From CSTR 18, Robert Morris and Lorinda L. Cherry, "Computer
detection of  typographical errors", July 1974.

... a count is kept of each kind of digram and trigram in the
document. For example, if the word `once' appears in the text,
the counts corresponding to each of these five digrams and four
trigrams are incremented.

 .o on nc ce e.
 .on onc nce ce.

where the `.' signifies the beginning or ending of a word. These
statistics are retained for later processing.

... 2726 common technical English words as used at Murray Hill
... are removed. [The list was created] by processing about one
million words of technical text appearing in documents produced on
the UNIX time-sharing system at Murray Hill. The words selected were
those which have the highest probability of appearing in a given
document. This is not the same as a list of the most frequently
occurring words and, in fact, some very rare words occur in the
table. For example, `murray' and `abstract' are very uncommon words
in the documents sampled, yet they both appear once in virtually
every document.

... a number is attached to each word by consulting the table of
digrams and trigrams previously produced.

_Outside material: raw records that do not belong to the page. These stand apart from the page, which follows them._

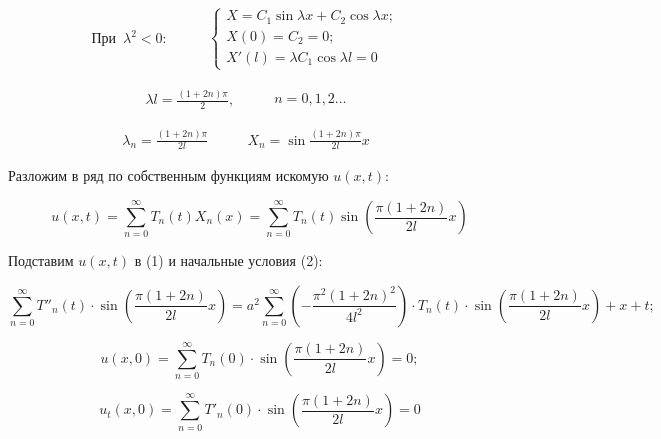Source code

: \begin{equation*}
  \begin{split}
    \text{При}\,\,\, \lambda^{2} < 0:
  \end{split}
\quad\quad
  \begin{split}
  	\begin{cases}
  		X = C_{1}\sin{\lambda x} + C_{2}\cos{\lambda x};\\
  		X(0) = C_{2} = 0;\\
  		X'(l) = \lambda C_{1}\cos{\lambda l} = 0
  	\end{cases}
  \end{split}
\quad\quad
\end{equation*}

\begin{equation*}
  \begin{split}
    \lambda l = \frac{(1 + 2n)\pi}{2},
  \end{split}
\quad\quad
  \begin{split}
    n=0,1,2\ldots
  \end{split}
\quad\quad
\end{equation*}

\begin{equation*}
  \begin{split}
    \boxed{\lambda_{n} = \frac{(1 + 2n)\pi}{2l}}
  \end{split}
\quad\quad
  \begin{split}
    \boxed{X_{n} = \sin{\frac{(1 + 2n)\pi}{2l}x}}
  \end{split}
\quad\quad
\end{equation*}

Разложим в ряд по собственным функциям искомую $u(x, t)$:

$$u(x, t) = \sum_{n=0}^{\infty}T_{n}(t)X_{n}(x) = \sum_{n=0}^{\infty} T_{n}(t) \sin \left( \frac{\pi(1 +2n)}{2l}x \right)$$

Подставим $u(x, t)$ в (1) и начальные условия (2):

$$\sum_{n=0}^{\infty}T''_{n}(t)\cdot \sin \left( \frac{\pi(1 + 2n)}{2l}x \right) = a^{2}\sum_{n=0}^{\infty}\left( -\frac{\pi^{2}(1 + 2n)^{2}}{4l^{2}}\right) \cdot T_{n}(t) \cdot \sin\left( \frac{\pi(1 + 2n)}{2l}x \right) +x + t;$$

$$u(x, 0) = \sum_{n=0}^{\infty} T_{n}(0) \cdot \sin\left( \frac{\pi(1 + 2n)}{2l}x \right) = 0;$$

$$u_{t}(x, 0) = \sum_{n=0}^{\infty} T'_{n}(0) \cdot \sin\left( \frac{\pi(1 + 2n)}{2l}x \right) = 0$$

The number is an index of peculiarity and reflects the likelihood
of the hypothesis that the trigrams in the given word were produced
from the same source that produced the trigram table.

Each trigram in the current word is treated separately. An initial
and terminal trigram is treated for each word so that the number
of trigrams in a word becomes equal to the number of characters
in the word. For each trigram T = (xyz) in the current word,
the digram and trigram counts from the prepared table are accessed.
Each such count is reduced by one to remove the effect of the
current word on the statistics. The resulting counts are n(xy),
n(yz), and n(xyz). The index i(T) for the trigram T is set  equal to

     i(T) = (1/2)[log n(xy) + log n(yz)] - log n(xyz)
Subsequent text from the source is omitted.